3. Univariate and multivariate Cox regression analysis proves that the prognostic model has good independence

We conducted univariate and multivariate Cox regression analyses on the diagnostic model to assess its independent predictive value with other conventional clinical factors in 298 GC patients from the GEO cohort. The univariate Cox regression showed that Lauren type (intestinal/diffuse/mixed), lymphatic and lymphovascular invasion (yes/no), Borrmann type (1/2/3/4), pTNM stage (stage III+IV/stage I+II), and prognostic model (high/low) were correlated with OS (Fig. 2D). However, age, sex, Epstein-Barr virus in situ hybridization status, and tumor location had no prognostic value in univariate Cox regression. Then, we performed multivariate Cox regression analysis on meaningful indicators in the results of univariate Cox regression analysis, and age was also included in the analysis. Finally, age, Borrmann type, pTNM stage, and prognostic model were shown to be independent predictors of OS (Fig. 2D).

4. The predictive model works well in the TCGA Asian population and is not effective in non-Asian populations

Validation of the prognostic model was conducted using TCGA database. In the TCGA global cohort, 110 patients were classified into the high-risk group, and the other 198 patients were classified into the low-risk group. Consistent with the result in the training set, patients in the low-risk group had a better prognosis than the higher-risk group (p=0.008) (Fig. 3A). However, the difference in OS is not as obvious as in the training set. Considering that GC has significant biological differences between different races, we further validated the prognostic model in TCGA Asian cohort and TCGA non-Asian cohort. In TCGA Asian cohort, a total of 23 patients were classified into the high-risk group, and 39 patients were classified into the low-risk group. The survival curves are highly consistent with the GEO cohort (p=0.002) (Fig. 3C). However, in the TCGA non-Asian cohort, the survival curve was similar to the TCGA global cohort, but it is not statistically significant (p=0.115) (Fig. 3E). Furthermore, ROC analysis confirmed the sensitivity and specificity of the prognostic model in the TCGA Asian cohort (AUC, 0.694), and AUCs for 0.5-year, 1-year, 2-year, 3-year, and 5-year survival were 0.694, 0.748, 0.741, 0.754, and 0.754 respectively (Fig. 3D). In the TCGA global cohort and TCGA non-Asian cohort, the AUCs are 0.593 and 0.567 (Fig. 3B and F), suggesting that the prognostic model has limited predictive power in these two cohorts.

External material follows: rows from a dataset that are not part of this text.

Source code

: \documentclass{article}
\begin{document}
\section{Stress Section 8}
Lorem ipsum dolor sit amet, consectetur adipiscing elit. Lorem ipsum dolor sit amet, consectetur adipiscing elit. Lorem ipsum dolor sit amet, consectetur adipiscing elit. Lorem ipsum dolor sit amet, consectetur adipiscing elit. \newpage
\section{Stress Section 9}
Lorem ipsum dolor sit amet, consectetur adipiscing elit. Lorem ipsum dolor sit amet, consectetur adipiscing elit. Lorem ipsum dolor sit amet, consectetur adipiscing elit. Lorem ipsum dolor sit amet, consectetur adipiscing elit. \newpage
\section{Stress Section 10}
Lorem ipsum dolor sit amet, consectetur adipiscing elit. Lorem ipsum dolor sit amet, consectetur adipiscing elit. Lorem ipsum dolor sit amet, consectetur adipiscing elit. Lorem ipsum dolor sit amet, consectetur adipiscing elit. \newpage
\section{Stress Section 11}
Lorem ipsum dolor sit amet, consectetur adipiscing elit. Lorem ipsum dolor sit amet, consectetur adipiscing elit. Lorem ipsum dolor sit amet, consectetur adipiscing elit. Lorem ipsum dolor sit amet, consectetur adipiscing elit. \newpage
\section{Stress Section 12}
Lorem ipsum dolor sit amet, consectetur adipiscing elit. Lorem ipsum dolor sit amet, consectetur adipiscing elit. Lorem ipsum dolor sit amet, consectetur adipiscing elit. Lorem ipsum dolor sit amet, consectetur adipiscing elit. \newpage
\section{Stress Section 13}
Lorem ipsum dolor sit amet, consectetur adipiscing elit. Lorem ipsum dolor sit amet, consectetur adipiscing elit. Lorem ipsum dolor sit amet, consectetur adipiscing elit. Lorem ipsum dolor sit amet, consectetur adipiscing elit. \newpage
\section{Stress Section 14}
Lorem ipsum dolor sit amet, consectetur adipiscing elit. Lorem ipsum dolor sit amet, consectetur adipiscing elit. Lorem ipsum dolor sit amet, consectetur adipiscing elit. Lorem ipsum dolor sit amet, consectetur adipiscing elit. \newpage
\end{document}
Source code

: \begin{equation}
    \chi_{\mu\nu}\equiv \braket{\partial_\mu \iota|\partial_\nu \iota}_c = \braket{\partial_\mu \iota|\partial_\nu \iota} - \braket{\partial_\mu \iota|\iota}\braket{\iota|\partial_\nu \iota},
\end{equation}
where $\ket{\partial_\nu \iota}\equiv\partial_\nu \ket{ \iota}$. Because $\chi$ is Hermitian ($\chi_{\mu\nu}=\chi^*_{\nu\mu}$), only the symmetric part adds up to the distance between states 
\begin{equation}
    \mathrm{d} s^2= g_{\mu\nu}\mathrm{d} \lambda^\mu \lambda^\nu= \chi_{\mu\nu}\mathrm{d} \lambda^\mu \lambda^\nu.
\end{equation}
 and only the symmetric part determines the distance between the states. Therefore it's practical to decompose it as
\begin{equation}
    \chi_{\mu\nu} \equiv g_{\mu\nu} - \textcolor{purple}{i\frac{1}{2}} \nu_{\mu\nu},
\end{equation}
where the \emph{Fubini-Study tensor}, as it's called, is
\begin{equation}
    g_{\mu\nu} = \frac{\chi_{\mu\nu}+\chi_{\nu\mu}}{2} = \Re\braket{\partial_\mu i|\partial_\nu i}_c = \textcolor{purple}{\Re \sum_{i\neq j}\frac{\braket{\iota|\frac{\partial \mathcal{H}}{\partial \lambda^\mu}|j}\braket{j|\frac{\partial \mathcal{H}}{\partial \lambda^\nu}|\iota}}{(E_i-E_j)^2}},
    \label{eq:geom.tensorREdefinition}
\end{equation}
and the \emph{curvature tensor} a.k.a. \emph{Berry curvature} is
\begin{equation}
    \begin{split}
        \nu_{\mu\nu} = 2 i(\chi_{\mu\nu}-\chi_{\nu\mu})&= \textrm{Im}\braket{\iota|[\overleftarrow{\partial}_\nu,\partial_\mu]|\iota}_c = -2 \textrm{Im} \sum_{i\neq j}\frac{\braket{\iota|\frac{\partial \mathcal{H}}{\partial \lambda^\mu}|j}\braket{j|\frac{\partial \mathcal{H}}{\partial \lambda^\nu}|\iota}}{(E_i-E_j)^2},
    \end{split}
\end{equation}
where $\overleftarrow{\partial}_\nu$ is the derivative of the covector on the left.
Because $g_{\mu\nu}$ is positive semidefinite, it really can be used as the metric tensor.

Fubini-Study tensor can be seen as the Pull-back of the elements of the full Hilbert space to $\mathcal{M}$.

5. Verification of the expression levels of the four genes in TCGA datasets

In the GEO cohort, RBPMS2 and RGN were overexpressed, while PLEKHS1 and CT83 were downregulated in the high-risk group (Fig. 4A). To further verify the accuracy of this result, we compared the expression of these four genes in the TCGA global cohort (Fig. 4B) and the TCGA Asian cohort (Fig. 4C). The results were similar to the GEO cohort.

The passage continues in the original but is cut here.